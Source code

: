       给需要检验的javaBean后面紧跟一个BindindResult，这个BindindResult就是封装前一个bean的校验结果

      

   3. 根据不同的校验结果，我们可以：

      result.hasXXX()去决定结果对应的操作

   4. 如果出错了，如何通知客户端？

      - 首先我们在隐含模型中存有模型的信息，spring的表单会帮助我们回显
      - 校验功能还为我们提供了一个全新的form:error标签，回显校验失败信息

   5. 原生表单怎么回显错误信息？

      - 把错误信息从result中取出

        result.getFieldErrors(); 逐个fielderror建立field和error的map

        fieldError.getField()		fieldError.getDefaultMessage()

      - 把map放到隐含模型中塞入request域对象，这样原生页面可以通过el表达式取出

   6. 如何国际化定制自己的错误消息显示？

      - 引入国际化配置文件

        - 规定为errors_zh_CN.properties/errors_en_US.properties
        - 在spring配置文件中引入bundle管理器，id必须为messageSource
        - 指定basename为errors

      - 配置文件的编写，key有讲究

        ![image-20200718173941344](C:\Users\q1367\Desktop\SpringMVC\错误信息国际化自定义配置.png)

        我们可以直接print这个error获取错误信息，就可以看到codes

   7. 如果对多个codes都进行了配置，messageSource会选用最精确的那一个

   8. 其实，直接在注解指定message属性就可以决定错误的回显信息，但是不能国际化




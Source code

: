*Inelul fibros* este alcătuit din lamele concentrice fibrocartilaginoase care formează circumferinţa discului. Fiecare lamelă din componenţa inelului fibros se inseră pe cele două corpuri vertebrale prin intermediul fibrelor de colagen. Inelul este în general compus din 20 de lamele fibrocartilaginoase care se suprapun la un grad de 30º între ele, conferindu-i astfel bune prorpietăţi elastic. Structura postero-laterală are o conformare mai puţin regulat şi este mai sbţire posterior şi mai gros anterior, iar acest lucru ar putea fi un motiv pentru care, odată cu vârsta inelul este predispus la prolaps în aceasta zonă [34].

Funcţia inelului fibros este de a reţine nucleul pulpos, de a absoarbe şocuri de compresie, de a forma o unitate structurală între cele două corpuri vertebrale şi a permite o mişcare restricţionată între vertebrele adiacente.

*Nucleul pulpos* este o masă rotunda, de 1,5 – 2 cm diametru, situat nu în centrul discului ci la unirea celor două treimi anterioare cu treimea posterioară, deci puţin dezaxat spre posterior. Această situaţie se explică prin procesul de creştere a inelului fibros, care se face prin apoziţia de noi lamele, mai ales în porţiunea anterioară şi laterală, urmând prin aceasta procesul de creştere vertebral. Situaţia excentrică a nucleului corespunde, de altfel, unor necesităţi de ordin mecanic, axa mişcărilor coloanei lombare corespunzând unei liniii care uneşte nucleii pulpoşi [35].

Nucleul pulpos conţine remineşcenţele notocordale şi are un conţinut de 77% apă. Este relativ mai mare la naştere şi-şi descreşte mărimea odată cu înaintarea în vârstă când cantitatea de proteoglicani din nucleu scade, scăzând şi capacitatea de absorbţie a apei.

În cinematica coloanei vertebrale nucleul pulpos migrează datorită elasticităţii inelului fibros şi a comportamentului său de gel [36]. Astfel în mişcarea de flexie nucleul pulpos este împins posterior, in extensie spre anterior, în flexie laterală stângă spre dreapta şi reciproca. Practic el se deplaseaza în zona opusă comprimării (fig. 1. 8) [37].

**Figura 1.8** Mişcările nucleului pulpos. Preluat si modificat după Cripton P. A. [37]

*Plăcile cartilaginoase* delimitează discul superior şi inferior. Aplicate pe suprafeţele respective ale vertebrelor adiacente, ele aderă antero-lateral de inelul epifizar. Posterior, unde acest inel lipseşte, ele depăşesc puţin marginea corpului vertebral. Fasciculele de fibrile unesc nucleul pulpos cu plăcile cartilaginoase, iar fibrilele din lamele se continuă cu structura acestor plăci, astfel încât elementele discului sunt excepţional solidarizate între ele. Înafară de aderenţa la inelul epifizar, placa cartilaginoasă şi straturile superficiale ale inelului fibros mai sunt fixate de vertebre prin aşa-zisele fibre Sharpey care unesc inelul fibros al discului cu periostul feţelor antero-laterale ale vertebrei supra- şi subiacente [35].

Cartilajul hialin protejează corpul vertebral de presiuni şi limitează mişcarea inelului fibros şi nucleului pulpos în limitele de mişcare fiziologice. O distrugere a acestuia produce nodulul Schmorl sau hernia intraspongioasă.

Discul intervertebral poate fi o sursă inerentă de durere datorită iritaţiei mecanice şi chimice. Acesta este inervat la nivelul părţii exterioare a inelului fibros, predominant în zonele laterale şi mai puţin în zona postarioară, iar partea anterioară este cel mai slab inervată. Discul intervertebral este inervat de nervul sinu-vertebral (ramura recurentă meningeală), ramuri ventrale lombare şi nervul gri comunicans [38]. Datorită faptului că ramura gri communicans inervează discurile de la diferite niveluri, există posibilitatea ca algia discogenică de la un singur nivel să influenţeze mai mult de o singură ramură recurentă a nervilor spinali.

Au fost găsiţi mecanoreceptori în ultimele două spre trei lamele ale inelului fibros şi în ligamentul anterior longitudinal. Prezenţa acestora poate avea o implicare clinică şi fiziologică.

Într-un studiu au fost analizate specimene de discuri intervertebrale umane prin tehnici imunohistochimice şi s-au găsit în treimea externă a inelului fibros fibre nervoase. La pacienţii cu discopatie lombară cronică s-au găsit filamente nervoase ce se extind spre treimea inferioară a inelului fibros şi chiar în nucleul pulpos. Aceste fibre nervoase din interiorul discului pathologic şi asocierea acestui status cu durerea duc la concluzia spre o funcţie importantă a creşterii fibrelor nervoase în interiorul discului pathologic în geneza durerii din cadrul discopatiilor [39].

◆ AIM OF THE EXERCISE: Please give back exactly the lines of the listing above that run from the one containing "În cinematica coloanei" through the one containing "Cripton P. A. [37]", and only those.

◆ ANSWER BELOW:
În cinematica coloanei vertebrale nucleul pulpos migrează datorită elasticităţii inelului fibros şi a comportamentului său de gel [36]. Astfel în mişcarea de flexie nucleul pulpos este împins posterior, in extensie spre anterior, în flexie laterală stângă spre dreapta şi reciproca. Practic el se deplaseaza în zona opusă comprimării (fig. 1. 8) [37].

**Figura 1.8** Mişcările nucleului pulpos. Preluat si modificat după Cripton P. A. [37]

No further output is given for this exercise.